“The world has realised the significance of system security and data protection, and they must be treated seriously. Systems should be built to be secure by design and constantly upgraded.”
The Estonian IT landscape thrives with ingenuity. Presently, our small nation has birthed ten unicorns, who, in a short span of time, have garnered exorbitant amounts of funding, propelling their rapid growth. Alongside them stands another comprehensive and globally renowned development company, for whom a mere decade is not considered lengthy - Cybernetica, the trailblazer of the Estonian e-state. The company sets itself apart in various ways, starting with our extensive history dating back to the 1960s, culminating in in-house research. It is safe to affirm that not a single soul in Estonia remains untouched by Cybernetica's work, as we are the creators of X-tee, the cornerstone of Estonian national e-services, and the bedrock of ID card technology, internet voting, Smart-ID technologies, as well as tax and customs information systems. Furthermore, the technologies pioneered by Cybernetica are utilised to monitor the Estonian state border.
Narrowing the efforts has resulted in synergy
Cybernetica's mission is to forge future-proof technologies for secure digital societies. In pursuit of this mission, our primary concentration today encompasses five areas of operation: tax and customs information systems, digital identity technologies, data exchange technologies, surveillance systems and marine radio communication, and cybersecurity services. In addition to these business pursuits, we feature an autonomous research institute, primarily engaged in fundamental and applied research in information security. As a result of our research and development endeavors, Cybernetica has birthed novel technologies such as SplitKey, employed in Smart-ID, and the privacy protection technology known as Sharemind.
It is certainly atypical for a single company to operate in such diverse fields simultaneously – ranging from software development to research and development, from system integration to product development. The roots of many of Cybernetica's areas of expertise can be traced back to the days of the Institute of Cybernetics of the Academy of Sciences, when the company held a distinctive position in the Estonian market.

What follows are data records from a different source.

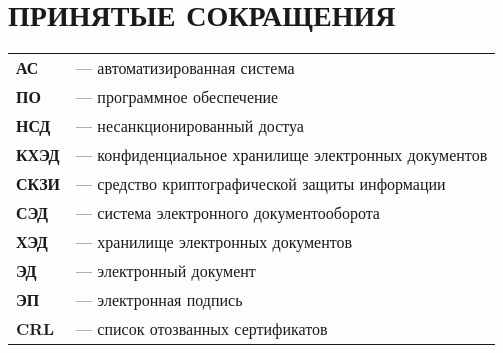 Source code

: \chapter*{ПРИНЯТЫЕ СОКРАЩЕНИЯ}
\begin{tabular}{ll}

\textbf{АС} & --- автоматизированная система \\
\textbf{ПО} & --- программное обеспечение \\
\textbf{НСД} & --- несанкционированный достуа \\
\textbf{КХЭД} & --- конфиденциальное хранилище электронных документов \\
\textbf{СКЗИ} & --- средство криптографической защиты информации \\
\textbf{СЭД} & --- система электронного документооборота \\
\textbf{ХЭД} & --- хранилище электронных документов \\
\textbf{ЭД} & --- электронный документ \\
\textbf{ЭП} & --- электронная подпись \\
\textbf{CRL} & --- список отозванных сертификатов  \\
\end{tabular}
\clearpage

Oliver Väärtnõu, CEO of Cybernetica, remarks, "The country was essentially constructed from the ground up. Since Cybernetica possessed strong competencies in information security, cryptography, and information technology, we were able to tackle complex subjects that were of great significance to the Estonian state. For instance, X-tee, Estonian maritime radio communications and border surveillance systems, electronic identity and internet voting, and maritime navigation, among others."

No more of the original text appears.